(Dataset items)
______________________________

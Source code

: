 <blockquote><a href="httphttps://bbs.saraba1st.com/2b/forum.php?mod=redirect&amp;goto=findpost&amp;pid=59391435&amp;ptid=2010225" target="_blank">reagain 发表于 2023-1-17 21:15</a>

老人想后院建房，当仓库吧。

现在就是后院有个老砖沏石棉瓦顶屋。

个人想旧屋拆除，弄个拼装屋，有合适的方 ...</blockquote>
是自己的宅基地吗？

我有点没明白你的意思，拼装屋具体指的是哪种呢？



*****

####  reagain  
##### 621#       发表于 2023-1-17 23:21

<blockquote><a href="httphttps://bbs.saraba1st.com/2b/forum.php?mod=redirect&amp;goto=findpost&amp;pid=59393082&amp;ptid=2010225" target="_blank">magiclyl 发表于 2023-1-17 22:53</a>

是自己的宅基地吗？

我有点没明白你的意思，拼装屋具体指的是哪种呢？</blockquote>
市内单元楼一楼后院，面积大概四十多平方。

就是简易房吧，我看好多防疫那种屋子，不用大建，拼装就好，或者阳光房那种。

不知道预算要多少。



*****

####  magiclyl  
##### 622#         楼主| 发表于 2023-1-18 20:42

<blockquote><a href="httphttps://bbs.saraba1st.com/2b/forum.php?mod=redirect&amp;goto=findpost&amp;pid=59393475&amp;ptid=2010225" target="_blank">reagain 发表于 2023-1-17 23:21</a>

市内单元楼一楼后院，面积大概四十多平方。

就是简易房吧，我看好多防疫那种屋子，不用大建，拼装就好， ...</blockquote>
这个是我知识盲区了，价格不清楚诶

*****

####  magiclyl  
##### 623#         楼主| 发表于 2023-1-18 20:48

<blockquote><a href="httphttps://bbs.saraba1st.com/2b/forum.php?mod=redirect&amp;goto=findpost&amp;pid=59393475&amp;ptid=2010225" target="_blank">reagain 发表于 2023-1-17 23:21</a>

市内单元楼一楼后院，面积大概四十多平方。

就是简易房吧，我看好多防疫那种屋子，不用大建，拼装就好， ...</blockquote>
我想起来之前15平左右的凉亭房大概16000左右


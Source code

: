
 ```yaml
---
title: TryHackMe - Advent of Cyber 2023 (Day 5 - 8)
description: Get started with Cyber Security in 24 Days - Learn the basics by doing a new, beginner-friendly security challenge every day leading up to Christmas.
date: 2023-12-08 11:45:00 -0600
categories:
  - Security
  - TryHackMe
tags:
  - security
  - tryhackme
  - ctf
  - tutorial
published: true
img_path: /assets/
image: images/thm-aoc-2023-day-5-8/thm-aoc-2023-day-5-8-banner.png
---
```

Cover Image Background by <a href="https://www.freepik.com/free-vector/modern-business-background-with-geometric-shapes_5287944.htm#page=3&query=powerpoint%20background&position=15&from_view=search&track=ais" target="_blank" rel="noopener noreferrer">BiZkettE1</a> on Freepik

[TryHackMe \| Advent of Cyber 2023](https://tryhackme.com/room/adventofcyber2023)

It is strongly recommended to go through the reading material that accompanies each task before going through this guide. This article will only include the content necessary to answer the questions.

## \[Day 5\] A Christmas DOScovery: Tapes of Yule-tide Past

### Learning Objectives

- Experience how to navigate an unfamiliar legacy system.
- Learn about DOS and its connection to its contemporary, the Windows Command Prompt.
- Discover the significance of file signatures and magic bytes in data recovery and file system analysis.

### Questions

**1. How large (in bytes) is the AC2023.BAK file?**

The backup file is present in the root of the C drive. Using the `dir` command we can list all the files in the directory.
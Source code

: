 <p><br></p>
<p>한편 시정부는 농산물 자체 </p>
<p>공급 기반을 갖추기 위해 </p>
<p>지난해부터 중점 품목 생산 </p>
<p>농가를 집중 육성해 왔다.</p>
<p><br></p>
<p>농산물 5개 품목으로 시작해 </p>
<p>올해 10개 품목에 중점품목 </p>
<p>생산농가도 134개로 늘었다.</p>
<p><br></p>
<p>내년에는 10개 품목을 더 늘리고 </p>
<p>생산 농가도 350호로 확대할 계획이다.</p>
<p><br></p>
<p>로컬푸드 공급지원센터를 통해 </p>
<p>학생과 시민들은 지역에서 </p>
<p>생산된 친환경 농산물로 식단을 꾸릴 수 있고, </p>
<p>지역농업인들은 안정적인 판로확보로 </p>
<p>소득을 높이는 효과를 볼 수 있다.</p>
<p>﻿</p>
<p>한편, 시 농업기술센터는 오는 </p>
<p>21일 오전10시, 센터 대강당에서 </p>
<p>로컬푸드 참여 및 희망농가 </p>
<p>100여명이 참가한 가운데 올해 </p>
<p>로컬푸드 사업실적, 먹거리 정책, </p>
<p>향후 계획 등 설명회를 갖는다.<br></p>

______________________________

Problem requirements: Please filter the entries above down to the lines holding "redirect" and copy them.

Solution to this exercise:
: <blockquote><a href="httphttps://bbs.saraba1st.com/2b/forum.php?mod=redirect&amp;goto=findpost&amp;pid=59391435&amp;ptid=2010225" target="_blank">reagain 发表于 2023-1-17 21:15</a>
<blockquote><a href="httphttps://bbs.saraba1st.com/2b/forum.php?mod=redirect&amp;goto=findpost&amp;pid=59393082&amp;ptid=2010225" target="_blank">magiclyl 发表于 2023-1-17 22:53</a>
<blockquote><a href="httphttps://bbs.saraba1st.com/2b/forum.php?mod=redirect&amp;goto=findpost&amp;pid=59393475&amp;ptid=2010225" target="_blank">reagain 发表于 2023-1-17 23:21</a>
<blockquote><a href="httphttps://bbs.saraba1st.com/2b/forum.php?mod=redirect&amp;goto=findpost&amp;pid=59393475&amp;ptid=2010225" target="_blank">reagain 发表于 2023-1-17 23:21</a>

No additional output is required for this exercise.